**Problem to work on:** Filter the lines below, copying only those with the string "NegativeTargetingApi".

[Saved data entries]
--- START ---

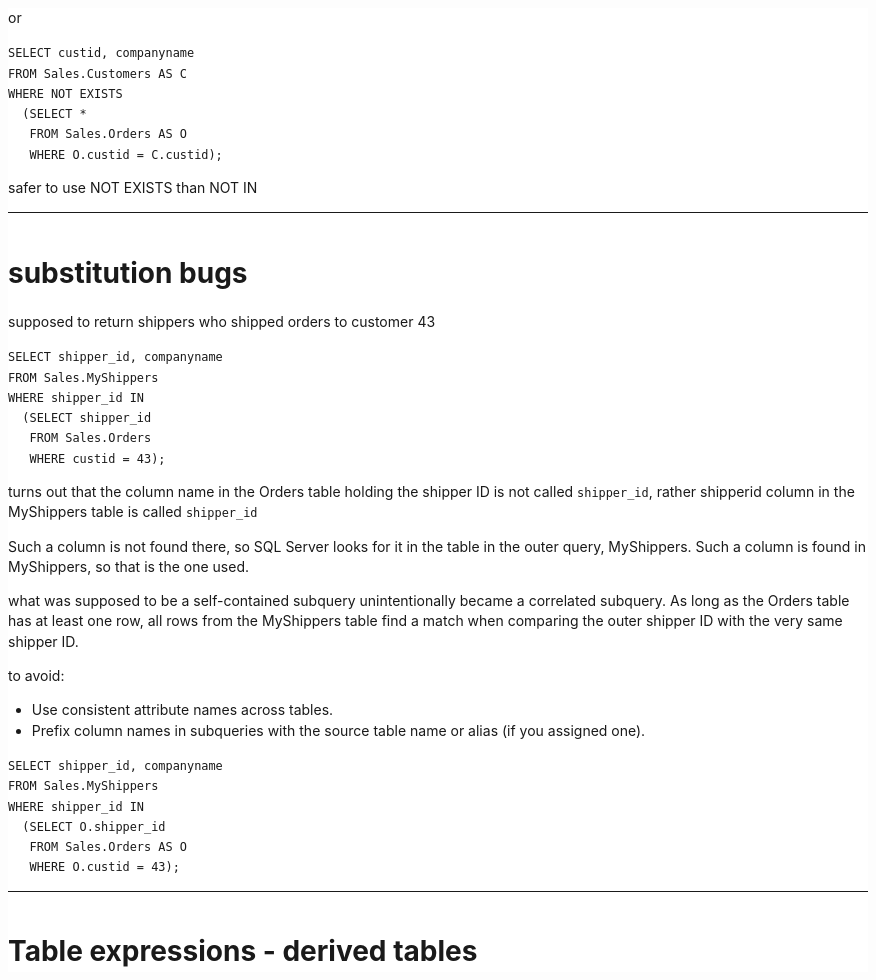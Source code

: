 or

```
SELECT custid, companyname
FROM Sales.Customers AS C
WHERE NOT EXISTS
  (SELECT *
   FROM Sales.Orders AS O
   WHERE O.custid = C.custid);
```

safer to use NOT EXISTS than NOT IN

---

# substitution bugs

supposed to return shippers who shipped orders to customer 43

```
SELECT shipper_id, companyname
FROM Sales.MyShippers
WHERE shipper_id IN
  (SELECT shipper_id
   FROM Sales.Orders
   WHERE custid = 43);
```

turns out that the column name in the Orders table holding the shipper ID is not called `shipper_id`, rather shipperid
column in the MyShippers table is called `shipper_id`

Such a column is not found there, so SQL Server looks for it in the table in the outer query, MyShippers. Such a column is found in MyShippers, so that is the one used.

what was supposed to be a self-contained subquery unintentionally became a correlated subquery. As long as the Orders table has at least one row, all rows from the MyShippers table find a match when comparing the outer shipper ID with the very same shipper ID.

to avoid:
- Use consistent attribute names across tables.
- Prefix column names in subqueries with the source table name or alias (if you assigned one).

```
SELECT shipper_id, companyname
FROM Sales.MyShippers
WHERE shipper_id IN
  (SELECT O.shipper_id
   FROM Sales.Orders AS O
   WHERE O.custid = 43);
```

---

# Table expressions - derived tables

--- END ---
--- START ---

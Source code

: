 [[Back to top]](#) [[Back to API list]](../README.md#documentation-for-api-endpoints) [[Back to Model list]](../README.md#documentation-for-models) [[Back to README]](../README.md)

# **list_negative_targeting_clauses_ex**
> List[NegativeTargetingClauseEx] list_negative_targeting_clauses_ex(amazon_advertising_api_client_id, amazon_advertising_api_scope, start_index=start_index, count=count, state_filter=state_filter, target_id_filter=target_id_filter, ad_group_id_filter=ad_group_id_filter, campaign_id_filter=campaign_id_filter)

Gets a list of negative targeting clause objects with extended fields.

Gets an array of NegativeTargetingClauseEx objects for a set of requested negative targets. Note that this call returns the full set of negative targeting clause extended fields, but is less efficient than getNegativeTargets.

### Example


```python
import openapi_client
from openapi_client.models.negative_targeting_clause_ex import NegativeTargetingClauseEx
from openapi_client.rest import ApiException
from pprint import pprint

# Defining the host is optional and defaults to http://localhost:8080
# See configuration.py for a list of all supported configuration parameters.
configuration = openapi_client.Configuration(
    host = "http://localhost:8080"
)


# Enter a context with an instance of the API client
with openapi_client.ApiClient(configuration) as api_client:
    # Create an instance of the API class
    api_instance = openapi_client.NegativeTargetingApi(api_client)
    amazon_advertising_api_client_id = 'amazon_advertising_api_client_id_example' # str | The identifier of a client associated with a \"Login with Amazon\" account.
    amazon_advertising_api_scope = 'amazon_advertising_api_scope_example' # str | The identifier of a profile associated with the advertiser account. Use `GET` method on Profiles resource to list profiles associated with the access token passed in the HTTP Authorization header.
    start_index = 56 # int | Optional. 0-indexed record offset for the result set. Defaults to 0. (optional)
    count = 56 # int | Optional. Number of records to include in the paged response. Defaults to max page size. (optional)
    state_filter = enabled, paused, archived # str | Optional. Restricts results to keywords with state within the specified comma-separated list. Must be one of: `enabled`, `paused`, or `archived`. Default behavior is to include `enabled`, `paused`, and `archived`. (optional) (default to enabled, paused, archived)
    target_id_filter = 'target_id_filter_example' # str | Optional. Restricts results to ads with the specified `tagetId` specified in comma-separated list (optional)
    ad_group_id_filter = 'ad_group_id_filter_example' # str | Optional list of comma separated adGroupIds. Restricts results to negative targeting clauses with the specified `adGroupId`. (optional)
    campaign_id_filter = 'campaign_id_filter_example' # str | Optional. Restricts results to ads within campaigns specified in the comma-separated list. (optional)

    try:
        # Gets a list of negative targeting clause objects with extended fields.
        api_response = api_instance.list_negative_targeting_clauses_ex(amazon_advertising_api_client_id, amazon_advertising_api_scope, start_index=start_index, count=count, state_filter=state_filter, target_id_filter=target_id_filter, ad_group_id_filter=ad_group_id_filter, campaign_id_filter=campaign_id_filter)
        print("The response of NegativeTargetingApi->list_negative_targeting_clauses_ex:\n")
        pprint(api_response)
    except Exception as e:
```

--- END ---

**Problem solution:**
    api_instance = openapi_client.NegativeTargetingApi(api_client)
        print("The response of NegativeTargetingApi->list_negative_targeting_clauses_ex:\n")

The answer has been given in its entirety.